[Plain-text document sources]
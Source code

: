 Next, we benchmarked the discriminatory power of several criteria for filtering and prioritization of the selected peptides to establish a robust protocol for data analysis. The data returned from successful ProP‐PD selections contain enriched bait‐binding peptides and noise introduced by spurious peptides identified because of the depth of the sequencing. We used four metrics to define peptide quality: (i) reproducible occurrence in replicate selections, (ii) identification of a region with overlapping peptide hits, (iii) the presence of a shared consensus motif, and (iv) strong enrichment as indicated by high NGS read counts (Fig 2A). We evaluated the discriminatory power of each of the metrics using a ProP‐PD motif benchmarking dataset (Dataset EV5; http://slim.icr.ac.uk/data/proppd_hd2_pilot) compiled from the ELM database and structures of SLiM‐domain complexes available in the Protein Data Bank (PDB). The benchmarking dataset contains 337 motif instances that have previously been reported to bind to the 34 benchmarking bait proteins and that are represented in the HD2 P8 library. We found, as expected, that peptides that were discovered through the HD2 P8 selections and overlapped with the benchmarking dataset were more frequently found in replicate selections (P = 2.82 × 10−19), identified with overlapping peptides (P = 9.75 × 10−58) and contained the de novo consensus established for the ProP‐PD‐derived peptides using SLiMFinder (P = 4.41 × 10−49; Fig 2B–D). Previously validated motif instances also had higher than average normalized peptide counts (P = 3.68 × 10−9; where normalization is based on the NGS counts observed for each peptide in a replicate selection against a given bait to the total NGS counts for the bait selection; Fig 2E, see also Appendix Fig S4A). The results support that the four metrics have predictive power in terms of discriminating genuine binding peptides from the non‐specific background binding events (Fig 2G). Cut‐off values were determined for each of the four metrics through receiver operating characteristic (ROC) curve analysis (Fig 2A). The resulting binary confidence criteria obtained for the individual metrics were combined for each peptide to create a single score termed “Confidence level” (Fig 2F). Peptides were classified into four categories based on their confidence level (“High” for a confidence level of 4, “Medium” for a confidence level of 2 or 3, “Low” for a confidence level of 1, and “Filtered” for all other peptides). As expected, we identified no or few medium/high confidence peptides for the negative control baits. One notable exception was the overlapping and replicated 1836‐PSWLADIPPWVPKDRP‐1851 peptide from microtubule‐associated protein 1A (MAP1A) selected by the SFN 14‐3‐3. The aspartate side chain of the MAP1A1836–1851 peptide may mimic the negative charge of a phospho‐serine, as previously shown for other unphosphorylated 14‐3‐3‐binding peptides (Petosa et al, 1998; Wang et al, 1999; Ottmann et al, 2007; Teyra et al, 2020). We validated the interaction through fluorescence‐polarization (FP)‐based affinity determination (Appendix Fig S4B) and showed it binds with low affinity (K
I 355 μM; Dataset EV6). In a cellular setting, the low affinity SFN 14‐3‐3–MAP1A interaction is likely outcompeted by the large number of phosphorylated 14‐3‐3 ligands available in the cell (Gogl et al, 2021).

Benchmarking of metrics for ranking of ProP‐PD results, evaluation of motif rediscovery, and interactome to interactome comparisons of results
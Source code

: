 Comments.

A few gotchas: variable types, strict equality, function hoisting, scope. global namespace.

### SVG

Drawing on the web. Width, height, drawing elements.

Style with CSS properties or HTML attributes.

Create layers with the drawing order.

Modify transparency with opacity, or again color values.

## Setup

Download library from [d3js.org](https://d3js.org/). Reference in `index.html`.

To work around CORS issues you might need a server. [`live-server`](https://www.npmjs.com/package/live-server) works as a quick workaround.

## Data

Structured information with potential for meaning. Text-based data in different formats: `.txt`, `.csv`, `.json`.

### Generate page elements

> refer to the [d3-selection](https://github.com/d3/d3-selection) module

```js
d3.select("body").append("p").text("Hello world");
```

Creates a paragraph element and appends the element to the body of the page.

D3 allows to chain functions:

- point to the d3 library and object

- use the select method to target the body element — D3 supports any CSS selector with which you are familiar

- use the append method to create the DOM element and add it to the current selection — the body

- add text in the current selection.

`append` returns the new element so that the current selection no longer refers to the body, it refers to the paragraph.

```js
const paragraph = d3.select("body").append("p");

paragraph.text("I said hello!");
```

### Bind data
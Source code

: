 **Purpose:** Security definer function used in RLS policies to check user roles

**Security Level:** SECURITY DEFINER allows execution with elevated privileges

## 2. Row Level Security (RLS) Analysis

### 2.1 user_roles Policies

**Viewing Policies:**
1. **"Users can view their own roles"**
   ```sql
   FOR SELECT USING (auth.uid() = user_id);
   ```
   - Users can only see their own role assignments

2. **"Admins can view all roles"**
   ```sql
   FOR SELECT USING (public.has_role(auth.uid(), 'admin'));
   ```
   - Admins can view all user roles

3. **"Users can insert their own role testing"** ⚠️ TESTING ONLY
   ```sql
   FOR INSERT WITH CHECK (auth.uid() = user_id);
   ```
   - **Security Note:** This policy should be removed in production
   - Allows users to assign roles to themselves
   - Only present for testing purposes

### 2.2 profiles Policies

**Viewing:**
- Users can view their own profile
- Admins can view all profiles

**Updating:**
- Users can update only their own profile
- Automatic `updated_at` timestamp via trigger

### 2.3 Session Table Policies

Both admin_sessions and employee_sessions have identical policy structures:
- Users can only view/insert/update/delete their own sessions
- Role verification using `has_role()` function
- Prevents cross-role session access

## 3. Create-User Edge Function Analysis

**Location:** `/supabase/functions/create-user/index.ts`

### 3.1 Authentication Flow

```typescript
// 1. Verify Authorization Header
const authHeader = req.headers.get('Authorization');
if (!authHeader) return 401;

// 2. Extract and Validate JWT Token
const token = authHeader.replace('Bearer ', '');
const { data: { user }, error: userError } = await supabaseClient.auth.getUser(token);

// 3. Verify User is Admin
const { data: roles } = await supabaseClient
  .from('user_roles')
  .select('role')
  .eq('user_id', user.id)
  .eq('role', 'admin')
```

Brief: Only one stretch of the data above is needed. Restate it word for word, from the line containing "### 2.1 user_roles Policies" through the line containing "- Users can view their own profile", both ends included.

Worked solution:
### 2.1 user_roles Policies

**Viewing Policies:**
1. **"Users can view their own roles"**
   ```sql
   FOR SELECT USING (auth.uid() = user_id);
   ```
   - Users can only see their own role assignments

2. **"Admins can view all roles"**
   ```sql
   FOR SELECT USING (public.has_role(auth.uid(), 'admin'));
   ```
   - Admins can view all user roles

3. **"Users can insert their own role testing"** ⚠️ TESTING ONLY
   ```sql
   FOR INSERT WITH CHECK (auth.uid() = user_id);
   ```
   - **Security Note:** This policy should be removed in production
   - Allows users to assign roles to themselves
   - Only present for testing purposes

### 2.2 profiles Policies

**Viewing:**
- Users can view their own profile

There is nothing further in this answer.